Thousands to contribute to huge harvest festival food bank collection at Malvern Autumn Show

Malvern Autumn Show - Food Bank.jpg
9th September 2019

In a bid to help tackle poverty, one of the biggest ever food bank donations in the country will be made at the Malvern Autumn Show as it becomes the first of its kind to host a huge harvest festival.

Run together with charity the Trussell Trust, Three Counties will host this groundbreaking initiative on September 28 and 29, and help give back to its community.

With 65,000 people expected to attend the event, visitors are being asked to bring items to donate to the harvest which will be one of the biggest donations food banks in the Trussell Trust’s network have ever received.

Run in association with Westons Cider Mill, Malvern Autumn Show is a two-day celebration right in the heart of the beautiful British countryside and will be a fantastic harvest festival brimming with special guests, giant vegetables, stunning floral displays and family entertainment.

There will be a dedicated donation point on the Family Green area where people will be able to drop off their donations.

“The traditional harvest festival is something many people won’t have participated in since they were at school, but with real people from our community in real need, we thought we should look at giving something back,” said Diana Walton, Head of Shows at the Three Counties Showground.

“This idea is getting back to the real meaning of harvest, community and giving. Our exhibitors and staff are already donating, and we really would like everyone to bring something along and help make this a success.

“This is the 25th edition of the Malvern Autumn Show and what a way to mark the occasion than feeling at one with the communities that surround us.”

Between April 1, 2018 and March 31, 2019 food banks in the Trussell Trust’s network handed out emergency food supplies to 45,824 children and adults in the Gloucestershire and Worcestershire areas alone, and 142,234 across the West Midlands.

There has also been a rise in schools in England setting up food banks. The National Governance Association's annual survey released earlier this month found 8% of governors were in schools which had food banks - up from 7% last year.

Sarah Barcham, area manager at the Trussell Trust said: “When we were approached by the team at Three Counties to hold a harvest festival donation point at Malvern Autumn Show we were more than happy to help to make sure it was going to the people who need it most.

“No one in the UK should need to turn to a food bank. But during the last year across our network we’ve seen a 19% increase in foodbank use – that’s 1.6 million emergency food supplies to people in crisis. More than a third of these went to children.

“We’re working towards a future where no one needs a food bank, but until we reach that point, donations from the public are vital.

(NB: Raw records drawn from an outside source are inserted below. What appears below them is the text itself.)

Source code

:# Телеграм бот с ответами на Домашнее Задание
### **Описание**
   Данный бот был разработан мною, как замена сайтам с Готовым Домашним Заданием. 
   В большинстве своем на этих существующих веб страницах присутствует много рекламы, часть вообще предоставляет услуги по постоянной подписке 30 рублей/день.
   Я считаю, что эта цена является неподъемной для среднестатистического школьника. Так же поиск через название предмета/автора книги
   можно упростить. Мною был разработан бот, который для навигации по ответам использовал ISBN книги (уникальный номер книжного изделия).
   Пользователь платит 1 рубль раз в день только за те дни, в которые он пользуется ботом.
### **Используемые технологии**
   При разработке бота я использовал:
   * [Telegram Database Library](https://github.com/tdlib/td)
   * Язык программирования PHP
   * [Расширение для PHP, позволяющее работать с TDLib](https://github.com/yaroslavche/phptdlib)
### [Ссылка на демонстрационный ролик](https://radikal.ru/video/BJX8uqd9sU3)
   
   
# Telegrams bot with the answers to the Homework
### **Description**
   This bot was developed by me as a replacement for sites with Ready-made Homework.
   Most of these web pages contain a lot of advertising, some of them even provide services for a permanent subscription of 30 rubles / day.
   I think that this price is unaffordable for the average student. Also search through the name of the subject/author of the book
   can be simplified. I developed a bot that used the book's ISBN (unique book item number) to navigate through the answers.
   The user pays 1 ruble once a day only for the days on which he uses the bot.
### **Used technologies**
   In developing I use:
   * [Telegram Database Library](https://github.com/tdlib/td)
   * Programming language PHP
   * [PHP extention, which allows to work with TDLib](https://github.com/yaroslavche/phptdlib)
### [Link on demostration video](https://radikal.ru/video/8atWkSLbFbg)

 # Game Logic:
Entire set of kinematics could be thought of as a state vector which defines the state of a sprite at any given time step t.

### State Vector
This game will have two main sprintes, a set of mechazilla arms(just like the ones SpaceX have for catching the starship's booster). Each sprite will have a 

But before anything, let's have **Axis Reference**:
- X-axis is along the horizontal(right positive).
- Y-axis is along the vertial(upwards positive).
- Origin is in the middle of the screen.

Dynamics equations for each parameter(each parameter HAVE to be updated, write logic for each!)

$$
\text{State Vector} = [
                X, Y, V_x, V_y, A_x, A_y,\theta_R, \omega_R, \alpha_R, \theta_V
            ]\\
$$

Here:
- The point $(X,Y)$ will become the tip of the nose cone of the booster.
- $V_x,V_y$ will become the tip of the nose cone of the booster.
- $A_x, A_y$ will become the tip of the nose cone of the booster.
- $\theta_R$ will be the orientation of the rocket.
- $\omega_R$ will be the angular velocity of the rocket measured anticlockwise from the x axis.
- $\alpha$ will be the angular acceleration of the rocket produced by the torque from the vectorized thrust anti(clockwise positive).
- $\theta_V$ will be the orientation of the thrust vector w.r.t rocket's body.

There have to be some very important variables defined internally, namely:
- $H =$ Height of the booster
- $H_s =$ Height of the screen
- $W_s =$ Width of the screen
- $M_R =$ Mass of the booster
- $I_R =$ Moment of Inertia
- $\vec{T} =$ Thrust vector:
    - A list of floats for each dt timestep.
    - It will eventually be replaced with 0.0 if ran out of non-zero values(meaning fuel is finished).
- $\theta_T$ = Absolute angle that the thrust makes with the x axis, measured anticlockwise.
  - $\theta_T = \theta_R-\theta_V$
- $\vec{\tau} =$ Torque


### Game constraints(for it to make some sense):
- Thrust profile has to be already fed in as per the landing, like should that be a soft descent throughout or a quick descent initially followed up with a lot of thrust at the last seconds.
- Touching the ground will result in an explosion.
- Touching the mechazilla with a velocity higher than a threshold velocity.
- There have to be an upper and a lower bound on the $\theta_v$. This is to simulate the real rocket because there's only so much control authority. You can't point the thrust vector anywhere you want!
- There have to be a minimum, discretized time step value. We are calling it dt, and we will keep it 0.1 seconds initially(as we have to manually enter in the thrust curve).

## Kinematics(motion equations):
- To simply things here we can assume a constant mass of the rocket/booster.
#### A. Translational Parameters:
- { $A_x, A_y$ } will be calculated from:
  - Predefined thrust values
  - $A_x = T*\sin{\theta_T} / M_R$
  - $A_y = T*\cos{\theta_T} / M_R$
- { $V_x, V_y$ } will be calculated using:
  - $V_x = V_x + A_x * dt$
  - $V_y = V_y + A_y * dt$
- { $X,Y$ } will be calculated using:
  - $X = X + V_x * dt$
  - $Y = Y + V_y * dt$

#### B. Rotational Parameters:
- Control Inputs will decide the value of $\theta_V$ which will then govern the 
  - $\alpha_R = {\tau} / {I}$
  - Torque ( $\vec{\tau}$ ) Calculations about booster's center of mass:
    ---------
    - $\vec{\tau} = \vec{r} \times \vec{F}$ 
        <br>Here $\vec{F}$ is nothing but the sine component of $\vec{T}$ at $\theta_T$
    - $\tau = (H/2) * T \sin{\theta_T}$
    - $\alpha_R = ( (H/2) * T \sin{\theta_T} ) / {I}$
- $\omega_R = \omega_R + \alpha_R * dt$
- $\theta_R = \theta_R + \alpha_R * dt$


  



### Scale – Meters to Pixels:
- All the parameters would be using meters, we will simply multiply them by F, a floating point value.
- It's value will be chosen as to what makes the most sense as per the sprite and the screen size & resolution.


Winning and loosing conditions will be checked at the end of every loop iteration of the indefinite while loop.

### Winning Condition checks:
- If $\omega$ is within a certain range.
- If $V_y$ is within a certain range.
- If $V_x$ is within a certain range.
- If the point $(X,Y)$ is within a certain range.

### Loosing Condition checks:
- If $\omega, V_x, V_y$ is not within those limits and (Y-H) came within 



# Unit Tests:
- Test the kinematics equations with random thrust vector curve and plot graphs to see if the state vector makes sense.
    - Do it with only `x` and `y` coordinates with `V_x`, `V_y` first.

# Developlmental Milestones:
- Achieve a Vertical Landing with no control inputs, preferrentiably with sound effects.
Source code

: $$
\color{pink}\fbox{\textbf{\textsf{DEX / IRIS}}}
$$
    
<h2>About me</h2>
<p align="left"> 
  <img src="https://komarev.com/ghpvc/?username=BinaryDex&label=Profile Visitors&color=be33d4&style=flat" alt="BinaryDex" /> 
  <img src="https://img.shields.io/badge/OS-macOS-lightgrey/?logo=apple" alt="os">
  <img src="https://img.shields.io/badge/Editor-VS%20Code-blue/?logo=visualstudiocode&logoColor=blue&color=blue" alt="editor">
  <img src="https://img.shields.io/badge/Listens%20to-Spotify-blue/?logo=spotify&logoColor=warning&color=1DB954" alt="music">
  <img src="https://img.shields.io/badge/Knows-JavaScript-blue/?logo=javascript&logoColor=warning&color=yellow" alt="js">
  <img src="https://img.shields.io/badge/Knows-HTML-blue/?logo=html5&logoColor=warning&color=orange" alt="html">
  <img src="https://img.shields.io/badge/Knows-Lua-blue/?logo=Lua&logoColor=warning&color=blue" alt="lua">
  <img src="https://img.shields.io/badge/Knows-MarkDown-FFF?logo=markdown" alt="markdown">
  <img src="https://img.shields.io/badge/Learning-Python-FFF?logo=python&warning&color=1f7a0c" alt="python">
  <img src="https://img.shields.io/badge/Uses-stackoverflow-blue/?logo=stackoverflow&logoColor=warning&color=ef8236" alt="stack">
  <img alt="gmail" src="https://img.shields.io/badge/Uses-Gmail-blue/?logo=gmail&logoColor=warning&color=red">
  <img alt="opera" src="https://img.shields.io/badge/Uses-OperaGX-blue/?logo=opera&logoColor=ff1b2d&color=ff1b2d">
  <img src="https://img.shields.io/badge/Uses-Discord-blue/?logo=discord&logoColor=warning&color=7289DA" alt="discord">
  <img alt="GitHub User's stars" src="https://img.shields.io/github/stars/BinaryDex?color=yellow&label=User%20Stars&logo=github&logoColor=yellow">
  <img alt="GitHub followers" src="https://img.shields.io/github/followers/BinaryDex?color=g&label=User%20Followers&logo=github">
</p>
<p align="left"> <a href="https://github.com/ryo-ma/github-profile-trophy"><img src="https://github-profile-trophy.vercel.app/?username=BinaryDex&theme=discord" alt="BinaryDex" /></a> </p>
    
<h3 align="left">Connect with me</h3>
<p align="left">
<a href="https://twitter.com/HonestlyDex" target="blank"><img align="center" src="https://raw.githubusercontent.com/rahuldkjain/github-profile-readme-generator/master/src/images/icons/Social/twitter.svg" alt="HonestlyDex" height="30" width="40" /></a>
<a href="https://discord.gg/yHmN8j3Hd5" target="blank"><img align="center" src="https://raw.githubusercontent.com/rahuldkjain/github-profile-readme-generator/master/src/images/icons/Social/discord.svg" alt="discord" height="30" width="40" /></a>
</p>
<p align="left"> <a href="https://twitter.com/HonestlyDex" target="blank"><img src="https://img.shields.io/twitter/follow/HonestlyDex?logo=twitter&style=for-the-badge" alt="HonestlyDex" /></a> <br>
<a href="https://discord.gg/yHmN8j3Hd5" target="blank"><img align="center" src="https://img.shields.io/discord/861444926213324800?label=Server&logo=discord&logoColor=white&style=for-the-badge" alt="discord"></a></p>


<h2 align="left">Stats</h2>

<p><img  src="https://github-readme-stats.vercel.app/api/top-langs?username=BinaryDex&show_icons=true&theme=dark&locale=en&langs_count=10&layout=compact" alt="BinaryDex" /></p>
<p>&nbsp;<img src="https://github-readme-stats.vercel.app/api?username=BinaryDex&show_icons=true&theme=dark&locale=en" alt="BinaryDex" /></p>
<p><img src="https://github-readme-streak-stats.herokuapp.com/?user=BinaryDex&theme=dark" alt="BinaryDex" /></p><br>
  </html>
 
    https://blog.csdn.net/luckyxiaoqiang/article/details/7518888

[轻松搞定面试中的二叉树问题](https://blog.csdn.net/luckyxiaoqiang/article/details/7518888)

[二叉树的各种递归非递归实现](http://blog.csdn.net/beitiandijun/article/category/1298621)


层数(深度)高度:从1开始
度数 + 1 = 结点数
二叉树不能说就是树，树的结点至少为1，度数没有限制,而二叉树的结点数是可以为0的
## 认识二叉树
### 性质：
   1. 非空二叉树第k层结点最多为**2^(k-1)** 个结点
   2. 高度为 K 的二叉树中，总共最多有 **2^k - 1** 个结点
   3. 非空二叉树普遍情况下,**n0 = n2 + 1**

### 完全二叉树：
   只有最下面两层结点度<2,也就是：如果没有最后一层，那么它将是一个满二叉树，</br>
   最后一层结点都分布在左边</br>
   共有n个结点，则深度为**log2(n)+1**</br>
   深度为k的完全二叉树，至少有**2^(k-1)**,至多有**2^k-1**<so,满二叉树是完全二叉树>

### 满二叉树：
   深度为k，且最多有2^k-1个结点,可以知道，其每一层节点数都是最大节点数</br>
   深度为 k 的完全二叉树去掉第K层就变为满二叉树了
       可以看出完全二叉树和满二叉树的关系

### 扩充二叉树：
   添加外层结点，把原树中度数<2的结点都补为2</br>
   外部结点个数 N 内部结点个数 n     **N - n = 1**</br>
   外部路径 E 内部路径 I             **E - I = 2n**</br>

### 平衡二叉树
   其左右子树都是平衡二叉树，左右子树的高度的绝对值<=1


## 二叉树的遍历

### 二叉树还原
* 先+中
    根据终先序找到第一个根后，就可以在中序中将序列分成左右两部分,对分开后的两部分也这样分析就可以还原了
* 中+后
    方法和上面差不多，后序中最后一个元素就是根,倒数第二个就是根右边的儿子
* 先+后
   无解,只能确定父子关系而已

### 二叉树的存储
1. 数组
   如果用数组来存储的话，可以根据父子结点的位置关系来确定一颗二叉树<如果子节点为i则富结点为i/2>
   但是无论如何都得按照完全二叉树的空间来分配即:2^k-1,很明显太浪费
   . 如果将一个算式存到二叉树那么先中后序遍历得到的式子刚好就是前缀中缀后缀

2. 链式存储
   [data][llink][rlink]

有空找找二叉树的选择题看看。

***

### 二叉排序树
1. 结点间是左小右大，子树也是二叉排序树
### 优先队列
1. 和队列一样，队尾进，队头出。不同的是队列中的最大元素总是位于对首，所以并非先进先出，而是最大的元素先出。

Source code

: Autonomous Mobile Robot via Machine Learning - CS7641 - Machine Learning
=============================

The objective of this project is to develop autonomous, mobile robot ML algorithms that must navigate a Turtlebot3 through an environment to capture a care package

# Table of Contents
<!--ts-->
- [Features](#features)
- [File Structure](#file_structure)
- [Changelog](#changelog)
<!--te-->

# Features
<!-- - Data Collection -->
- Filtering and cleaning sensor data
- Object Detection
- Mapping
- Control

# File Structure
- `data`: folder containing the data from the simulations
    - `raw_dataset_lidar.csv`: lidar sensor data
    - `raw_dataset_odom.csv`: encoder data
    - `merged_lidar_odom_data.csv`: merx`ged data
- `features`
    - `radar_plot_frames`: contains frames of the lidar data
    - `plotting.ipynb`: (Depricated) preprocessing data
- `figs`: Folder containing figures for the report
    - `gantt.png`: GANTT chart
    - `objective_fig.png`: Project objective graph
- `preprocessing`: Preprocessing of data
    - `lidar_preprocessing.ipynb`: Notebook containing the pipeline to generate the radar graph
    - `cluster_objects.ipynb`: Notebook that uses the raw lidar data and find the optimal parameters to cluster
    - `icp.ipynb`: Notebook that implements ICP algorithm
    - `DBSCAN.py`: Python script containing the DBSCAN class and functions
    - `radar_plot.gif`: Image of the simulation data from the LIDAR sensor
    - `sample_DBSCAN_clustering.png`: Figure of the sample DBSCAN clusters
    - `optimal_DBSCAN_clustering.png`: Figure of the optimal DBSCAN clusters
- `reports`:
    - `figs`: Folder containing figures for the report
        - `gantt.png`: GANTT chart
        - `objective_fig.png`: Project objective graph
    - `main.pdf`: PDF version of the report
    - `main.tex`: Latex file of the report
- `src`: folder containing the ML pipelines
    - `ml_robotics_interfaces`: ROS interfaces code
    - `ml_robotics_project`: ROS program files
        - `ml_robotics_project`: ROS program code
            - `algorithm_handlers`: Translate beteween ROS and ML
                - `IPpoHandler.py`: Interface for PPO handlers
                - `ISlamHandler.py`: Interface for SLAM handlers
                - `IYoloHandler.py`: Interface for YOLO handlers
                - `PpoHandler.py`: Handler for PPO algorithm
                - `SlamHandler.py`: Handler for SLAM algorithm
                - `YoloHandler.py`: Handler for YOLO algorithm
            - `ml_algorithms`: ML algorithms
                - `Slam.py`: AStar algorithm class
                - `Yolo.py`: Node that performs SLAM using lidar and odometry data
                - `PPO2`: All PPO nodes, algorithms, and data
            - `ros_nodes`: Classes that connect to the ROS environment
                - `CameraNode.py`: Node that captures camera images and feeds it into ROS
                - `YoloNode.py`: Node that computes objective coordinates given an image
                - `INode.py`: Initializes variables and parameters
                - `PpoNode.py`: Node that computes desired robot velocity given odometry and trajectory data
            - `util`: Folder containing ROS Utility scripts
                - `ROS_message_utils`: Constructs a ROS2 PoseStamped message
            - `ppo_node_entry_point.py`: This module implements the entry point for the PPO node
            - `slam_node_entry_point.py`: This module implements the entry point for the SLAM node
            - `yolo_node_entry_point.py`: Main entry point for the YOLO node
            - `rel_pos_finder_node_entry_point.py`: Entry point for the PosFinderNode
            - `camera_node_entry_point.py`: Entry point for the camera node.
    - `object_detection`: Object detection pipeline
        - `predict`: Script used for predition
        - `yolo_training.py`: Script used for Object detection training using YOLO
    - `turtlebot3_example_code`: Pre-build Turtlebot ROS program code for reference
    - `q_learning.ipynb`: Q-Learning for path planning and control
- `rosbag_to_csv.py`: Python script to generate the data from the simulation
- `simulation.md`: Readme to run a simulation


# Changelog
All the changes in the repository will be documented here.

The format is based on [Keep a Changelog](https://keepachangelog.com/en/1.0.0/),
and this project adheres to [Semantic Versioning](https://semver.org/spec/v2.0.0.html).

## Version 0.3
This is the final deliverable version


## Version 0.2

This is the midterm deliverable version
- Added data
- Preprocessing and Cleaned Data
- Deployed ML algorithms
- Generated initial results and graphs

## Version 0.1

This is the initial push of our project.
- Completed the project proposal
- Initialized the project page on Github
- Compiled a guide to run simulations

It’s not just food that people at food banks need - if you don’t have any money for the basics, you’re likely to also need toiletries, household items, period products or baby supplies, so food banks welcome donations of these too.”

The Trussell Trust has issued a list of items which food banks in its network are it is in need of:

Food - cereal, soup, pasta, rice, tinned tomatoes, pasta sauce, lentils and pulses, tinned meat, tinned vegetables, tea and coffee, tinned fruit, biscuits, UHT milk and fruit juice.

Non-food - Deodorant, toilet paper, shower gel, shaving gel, shampoo, soap, toothbrushes, toothpaste, hand wipes, laundry liquid detergent, laundry powder, washing up liquid, sanitary towels, tampons, nappies, baby wipes and baby food.

Please only bring non-perishable goods that can be made into food parcels in advance as the collection will be unable to take donations of fresh food.